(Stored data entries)
__________________________________________________

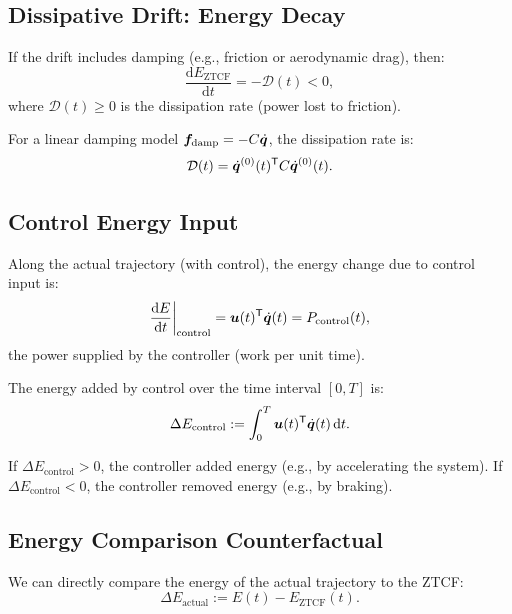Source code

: \subsection{Dissipative Drift: Energy Decay}

If the drift includes damping (e.g., friction or aerodynamic drag), then:
\begin{equation}
\frac{\mathrm{d}E_{\text{ZTCF}}}{\mathrm{d}t} = -\mathcal{D}(t) < 0,
\label{eq:ch7:energy-dissipation}
\end{equation}
where $\mathcal{D}(t) \geq 0$ is the dissipation rate (power lost to friction).

For a linear damping model $\vec{f}_{\text{damp}} = -C\dot\q$, the dissipation rate is:
\begin{equation}
\mathcal{D}(t) = \dot\q^{(0)}(t)^\T C \dot\q^{(0)}(t).
\label{eq:ch7:dissipation-rate}
\end{equation}

\subsection{Control Energy Input}

Along the actual trajectory (with control), the energy change due to control input is:
\begin{equation}
\frac{\mathrm{d}E}{\mathrm{d}t}\bigg|_{\text{control}} = \uvec(t)^\T \dot\q(t) = P_{\text{control}}(t),
\label{eq:ch7:control-power}
\end{equation}
the power supplied by the controller (work per unit time).

The energy added by control over the time interval $[0,T]$ is:
\begin{equation}
\Delta E_{\text{control}} := \int_0^T \uvec(t)^\T \dot\q(t) \, \mathrm{d}t.
\label{eq:ch7:energy-added}
\end{equation}

If $\Delta E_{\text{control}} > 0$, the controller added energy (e.g., by accelerating the
system). If $\Delta E_{\text{control}} < 0$, the controller removed energy (e.g., by braking).

\subsection{Energy Comparison Counterfactual}

We can directly compare the energy of the actual trajectory to the ZTCF:
\begin{equation}
\Delta E_{\text{actual}} := E(t) - E_{\text{ZTCF}}(t).
\label{eq:ch7:energy-difference}
\end{equation}

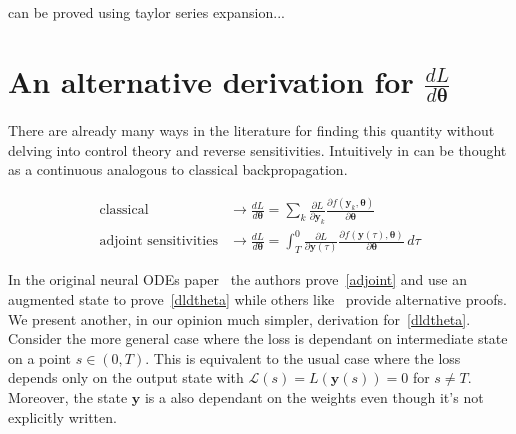\documentclass{article}
\begin{document}
    can be proved using taylor series expansion...


    \section{An alternative derivation for $\frac{dL}{d \pmb{\theta}}$}
    \label{adjoint_proof}
    There are already many ways in the literature for finding this quantity without delving into control theory and reverse sensitivities.
    Intuitively in can be thought as a continuous analogous to classical backpropagation.

    \begin{align}
        \text{classical} &\to
        \frac{d L}{ d \pmb{\theta}} =
        \sum_k
        \frac{\partial L}{\partial \pmb{y}_{k}}
        \frac{\partial f(\pmb{y}_k, \pmb\theta)}{\partial \pmb{\theta}}
        \\
        \text{adjoint sensitivities} &\to
        \frac{d L}{ d \pmb{\theta}} =
        \int_T^0
        \frac{\partial L}{\partial \pmb{y}(\tau)}
        \frac{\partial f(\pmb{y}(\tau), \pmb{\theta})}{\partial \pmb{\theta}} \, d\tau
    \end{align}

    In the original neural ODEs paper~\cite{chen2018neural} the authors prove~\eqref{adjoint} and use an augmented state to prove~\eqref{dldtheta} while others like~\cite{kidger2022neural} provide alternative proofs.
    We present another, in our opinion much simpler, derivation for~\eqref{dldtheta}.
    Consider the more general case where the loss is dependant on intermediate state on a point $s \in (0,T)$.
    This is equivalent to the usual case where the loss depends only on the output state with $\mathcal{L}(s) = L(\pmb{y}(s))=0$ for $s\neq T$.
    Moreover, the state $\pmb{y}$ is a also dependant on the weights even though it's not explicitly written.
\end{document}
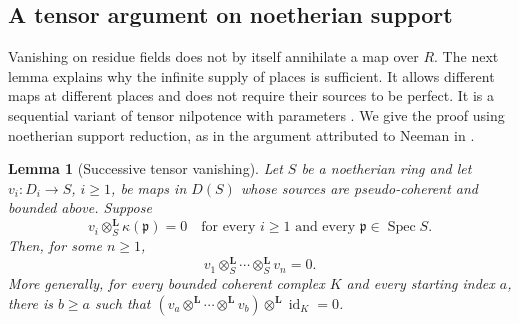 \documentclass[11pt]{article}
\numberwithin{equation}{section}
\newtheorem{lemma}[theorem]{Lemma}
\theoremstyle{definition}
\theoremstyle{remark}
\newcommand{\Spec}{\operatorname{Spec}}
\newcommand{\id}{\operatorname{id}}
\begin{document}
\subsection{A tensor argument on noetherian support}

Vanishing on residue fields does not by itself annihilate a map over
$R$.  The next lemma explains why the infinite supply of places is
sufficient.  It allows different maps at different places and does not
require their sources to be perfect.  It is a sequential variant of
tensor nilpotence with parameters
\cite[Theorem~3.8]{Boundary:Thomason1997}.  We give the proof using
noetherian support reduction, as in the argument attributed to Neeman
in \cite[Sections~3.6.5--3.6.7 and History~3.17]{Boundary:Thomason1997}.

\begin{lemma}[Successive tensor vanishing]\label{lem:tensor-nilpotence}
Let $S$ be a noetherian ring and let
$v_i:D_i\to S$, $i\geq1$, be maps in $D(S)$ whose sources are
pseudo-coherent and bounded above.  Suppose
\[
 v_i\otimes_S^{\mathbf L}\kappa(\mathfrak p)=0
 \quad\text{for every }i\geq1\text{ and every }\mathfrak p\in\Spec S.
\]
Then, for some $n\geq1$,
\begin{equation}\label{boundary:tensor-zero}
 v_1\otimes_S^{\mathbf L}\cdots\otimes_S^{\mathbf L}v_n=0.
\end{equation}
More generally, for every bounded coherent complex $K$ and every
starting index $a$, there is $b\geq a$ such that
$(v_a\otimes^{\mathbf L}\cdots\otimes^{\mathbf L}v_b)
 \otimes^{\mathbf L}\id_K=0$.
\end{lemma}
\end{document}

__________________________________________________

● The problem
Go through the entries above and report each line with the string "noetherian" in it.

● Result of this task
\subsection{A tensor argument on noetherian support}
noetherian support reduction, as in the argument attributed to Neeman
Let $S$ be a noetherian ring and let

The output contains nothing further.